Saved entries
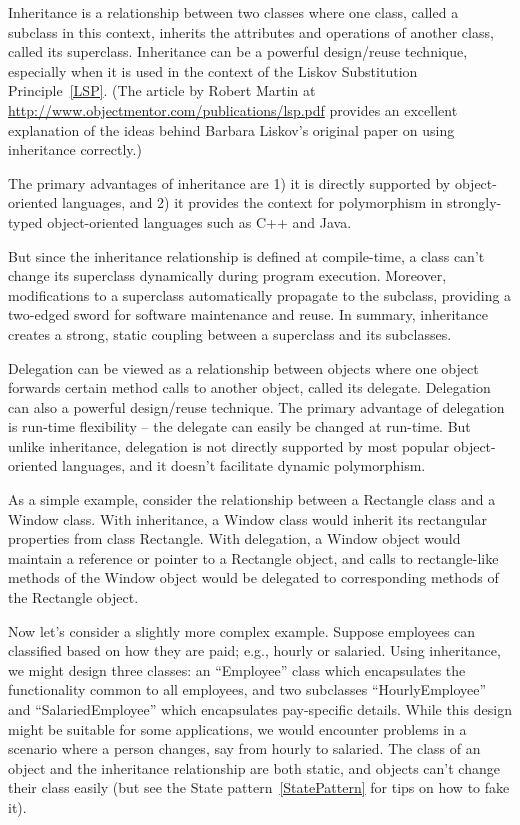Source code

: \documentclass{book}
\begin{document}
Inheritance is a relationship between two classes where one class, called a subclass in this context, inherits the attributes and operations of another class, called its superclass.
Inheritance can be a powerful design/reuse technique, especially when it is used in the context of the Liskov Substitution Principle~\ref{LSP}.
(The article by Robert Martin at \url{http://www.objectmentor.com/publications/lsp.pdf} provides an excellent explanation of the ideas behind
Barbara Liskov’s original paper on using inheritance correctly.) 

The primary advantages of inheritance are 1) it is directly supported by object-oriented languages, and
2) it provides the context for polymorphism in strongly-typed object-oriented languages such as C++ and Java.

But since the inheritance relationship is defined at compile-time, a class can’t change its superclass dynamically during program execution.
Moreover, modifications to a superclass automatically propagate to the subclass, providing a two-edged sword for software maintenance and reuse.
In summary, inheritance creates a strong, static coupling between a superclass and its subclasses.

Delegation can be viewed as a relationship between objects where one object forwards certain method calls to another object, called its delegate.
Delegation can also a powerful design/reuse technique. The primary advantage of delegation is run-time flexibility – the delegate can easily be changed at run-time.
But unlike inheritance, delegation is not directly supported by most popular object-oriented languages, and it doesn’t facilitate dynamic polymorphism.

As a simple example, consider the relationship between a Rectangle class and a Window class.
With inheritance, a Window class would inherit its rectangular properties from class Rectangle.
With delegation, a Window object would maintain a reference or pointer to a Rectangle object, 
and calls to rectangle-like methods of the Window object would be delegated to corresponding methods of the Rectangle object.

Now let’s consider a slightly more complex example.
Suppose employees can classified based on how they are paid; e.g., hourly or salaried.
Using inheritance, we might design three classes: an ``Employee'' class which encapsulates the functionality common to all employees,
and two subclasses ``HourlyEmployee'' and ``SalariedEmployee'' which encapsulates pay-specific details. While this design might be suitable for some applications,
we would encounter problems in a scenario where a person changes, say from hourly to salaried.
The class of an object and the inheritance relationship are both static, and objects can’t change their class easily (but see the State pattern~\ref{StatePattern} for tips on how to fake it).
\end{document}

- WHAT YOU WILL DO -
A reply should hold exactly the lines from the one containing "With inheritance, a" through the end of the data above, nothing more.

- YOUR SOLUTION -
With inheritance, a Window class would inherit its rectangular properties from class Rectangle.
With delegation, a Window object would maintain a reference or pointer to a Rectangle object, 
and calls to rectangle-like methods of the Window object would be delegated to corresponding methods of the Rectangle object.

Now let’s consider a slightly more complex example.
Suppose employees can classified based on how they are paid; e.g., hourly or salaried.
Using inheritance, we might design three classes: an ``Employee'' class which encapsulates the functionality common to all employees,
and two subclasses ``HourlyEmployee'' and ``SalariedEmployee'' which encapsulates pay-specific details. While this design might be suitable for some applications,
we would encounter problems in a scenario where a person changes, say from hourly to salaried.
The class of an object and the inheritance relationship are both static, and objects can’t change their class easily (but see the State pattern~\ref{StatePattern} for tips on how to fake it).
\end{document}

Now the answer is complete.